**Activity:**
Which of the lines below include "related"? Each one should be copied out.

**Materials provided:**
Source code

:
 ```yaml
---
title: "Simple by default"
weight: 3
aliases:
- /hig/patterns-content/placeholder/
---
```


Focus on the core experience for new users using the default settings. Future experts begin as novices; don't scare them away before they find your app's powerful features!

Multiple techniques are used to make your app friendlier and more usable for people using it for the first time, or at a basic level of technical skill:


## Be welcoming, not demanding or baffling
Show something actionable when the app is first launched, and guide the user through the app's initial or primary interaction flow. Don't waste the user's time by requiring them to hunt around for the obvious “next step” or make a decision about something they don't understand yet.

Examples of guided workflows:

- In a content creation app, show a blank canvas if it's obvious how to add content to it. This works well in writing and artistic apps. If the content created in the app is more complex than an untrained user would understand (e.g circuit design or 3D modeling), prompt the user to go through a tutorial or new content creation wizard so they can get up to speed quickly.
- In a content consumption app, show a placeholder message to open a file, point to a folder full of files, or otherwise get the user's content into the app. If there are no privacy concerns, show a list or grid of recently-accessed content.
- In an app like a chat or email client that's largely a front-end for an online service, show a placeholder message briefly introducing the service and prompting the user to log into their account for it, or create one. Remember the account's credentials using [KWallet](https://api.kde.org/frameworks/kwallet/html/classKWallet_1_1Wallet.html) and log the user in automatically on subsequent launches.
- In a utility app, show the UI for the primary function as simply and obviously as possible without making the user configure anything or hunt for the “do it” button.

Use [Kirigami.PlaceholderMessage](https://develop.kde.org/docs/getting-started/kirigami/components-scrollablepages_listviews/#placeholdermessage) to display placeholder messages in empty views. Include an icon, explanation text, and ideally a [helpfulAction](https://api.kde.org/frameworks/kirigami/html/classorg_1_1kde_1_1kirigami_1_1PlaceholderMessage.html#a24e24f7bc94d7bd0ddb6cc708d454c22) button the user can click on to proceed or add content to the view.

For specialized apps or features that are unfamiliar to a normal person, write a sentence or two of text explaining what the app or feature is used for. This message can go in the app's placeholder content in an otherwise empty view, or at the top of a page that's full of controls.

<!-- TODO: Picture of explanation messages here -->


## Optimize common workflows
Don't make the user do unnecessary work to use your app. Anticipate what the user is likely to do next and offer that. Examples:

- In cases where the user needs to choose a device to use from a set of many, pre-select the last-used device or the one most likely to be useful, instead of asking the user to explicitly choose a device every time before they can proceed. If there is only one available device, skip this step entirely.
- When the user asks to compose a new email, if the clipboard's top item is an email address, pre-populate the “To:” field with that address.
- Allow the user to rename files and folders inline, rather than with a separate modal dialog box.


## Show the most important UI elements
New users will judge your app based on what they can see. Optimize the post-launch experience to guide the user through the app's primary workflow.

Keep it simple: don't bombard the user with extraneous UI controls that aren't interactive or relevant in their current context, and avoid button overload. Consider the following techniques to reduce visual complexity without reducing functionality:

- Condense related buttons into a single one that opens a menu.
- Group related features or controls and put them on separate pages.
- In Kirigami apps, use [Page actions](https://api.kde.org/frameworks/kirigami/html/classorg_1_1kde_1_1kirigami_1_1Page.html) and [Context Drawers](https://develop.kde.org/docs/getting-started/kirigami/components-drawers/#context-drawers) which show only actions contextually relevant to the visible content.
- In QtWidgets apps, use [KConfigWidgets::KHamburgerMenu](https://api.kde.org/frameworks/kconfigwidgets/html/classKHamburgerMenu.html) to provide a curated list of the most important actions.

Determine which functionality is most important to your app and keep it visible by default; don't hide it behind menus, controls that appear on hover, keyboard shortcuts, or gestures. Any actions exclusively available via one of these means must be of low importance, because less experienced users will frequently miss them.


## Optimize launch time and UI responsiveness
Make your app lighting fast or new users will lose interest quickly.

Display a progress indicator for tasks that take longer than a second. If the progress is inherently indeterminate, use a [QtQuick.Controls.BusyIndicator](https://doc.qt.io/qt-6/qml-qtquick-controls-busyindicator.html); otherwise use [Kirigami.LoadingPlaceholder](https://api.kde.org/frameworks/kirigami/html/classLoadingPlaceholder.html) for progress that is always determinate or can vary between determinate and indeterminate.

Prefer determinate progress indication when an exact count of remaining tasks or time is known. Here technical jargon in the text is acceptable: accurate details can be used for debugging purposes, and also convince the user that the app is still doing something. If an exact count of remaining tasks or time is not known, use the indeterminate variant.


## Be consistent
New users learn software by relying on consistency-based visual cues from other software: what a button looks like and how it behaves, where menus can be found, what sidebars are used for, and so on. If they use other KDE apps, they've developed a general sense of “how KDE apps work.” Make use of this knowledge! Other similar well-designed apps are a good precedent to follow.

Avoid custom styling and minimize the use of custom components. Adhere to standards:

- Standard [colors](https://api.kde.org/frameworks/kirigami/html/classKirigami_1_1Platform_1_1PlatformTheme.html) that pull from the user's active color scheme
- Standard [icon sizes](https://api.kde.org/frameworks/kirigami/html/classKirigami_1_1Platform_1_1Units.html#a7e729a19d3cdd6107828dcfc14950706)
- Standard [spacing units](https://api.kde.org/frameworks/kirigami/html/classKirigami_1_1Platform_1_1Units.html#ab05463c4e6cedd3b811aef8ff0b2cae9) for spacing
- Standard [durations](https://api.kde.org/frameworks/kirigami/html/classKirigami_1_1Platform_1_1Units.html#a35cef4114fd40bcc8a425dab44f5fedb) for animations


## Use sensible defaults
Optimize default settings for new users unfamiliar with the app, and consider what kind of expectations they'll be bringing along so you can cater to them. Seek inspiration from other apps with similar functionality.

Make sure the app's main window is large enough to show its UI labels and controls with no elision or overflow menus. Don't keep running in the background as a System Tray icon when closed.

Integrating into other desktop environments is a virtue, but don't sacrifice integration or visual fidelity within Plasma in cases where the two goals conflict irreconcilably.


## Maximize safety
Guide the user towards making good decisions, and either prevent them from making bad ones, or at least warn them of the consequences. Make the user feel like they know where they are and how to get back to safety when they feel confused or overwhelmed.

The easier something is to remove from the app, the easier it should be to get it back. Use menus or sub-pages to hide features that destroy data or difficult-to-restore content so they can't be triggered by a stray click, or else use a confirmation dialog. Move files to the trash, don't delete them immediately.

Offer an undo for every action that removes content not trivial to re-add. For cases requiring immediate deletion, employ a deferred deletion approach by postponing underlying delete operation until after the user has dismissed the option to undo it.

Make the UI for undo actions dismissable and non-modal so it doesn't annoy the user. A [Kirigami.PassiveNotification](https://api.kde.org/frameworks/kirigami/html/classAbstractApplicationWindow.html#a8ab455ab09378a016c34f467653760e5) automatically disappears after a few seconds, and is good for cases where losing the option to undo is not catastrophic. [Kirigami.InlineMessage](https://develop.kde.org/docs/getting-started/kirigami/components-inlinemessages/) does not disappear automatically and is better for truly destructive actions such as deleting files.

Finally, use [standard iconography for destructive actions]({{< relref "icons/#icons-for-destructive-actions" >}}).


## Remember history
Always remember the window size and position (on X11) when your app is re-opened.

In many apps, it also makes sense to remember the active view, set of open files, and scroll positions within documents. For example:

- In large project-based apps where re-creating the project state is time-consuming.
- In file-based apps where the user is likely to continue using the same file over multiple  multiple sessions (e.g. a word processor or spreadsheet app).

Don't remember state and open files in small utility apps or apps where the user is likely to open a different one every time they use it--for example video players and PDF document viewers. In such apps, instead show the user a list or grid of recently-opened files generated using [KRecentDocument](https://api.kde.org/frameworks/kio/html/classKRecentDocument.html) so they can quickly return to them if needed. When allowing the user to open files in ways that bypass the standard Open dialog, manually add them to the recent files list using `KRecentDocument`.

**Solution:**
- Condense related buttons into a single one that opens a menu.
- Group related features or controls and put them on separate pages.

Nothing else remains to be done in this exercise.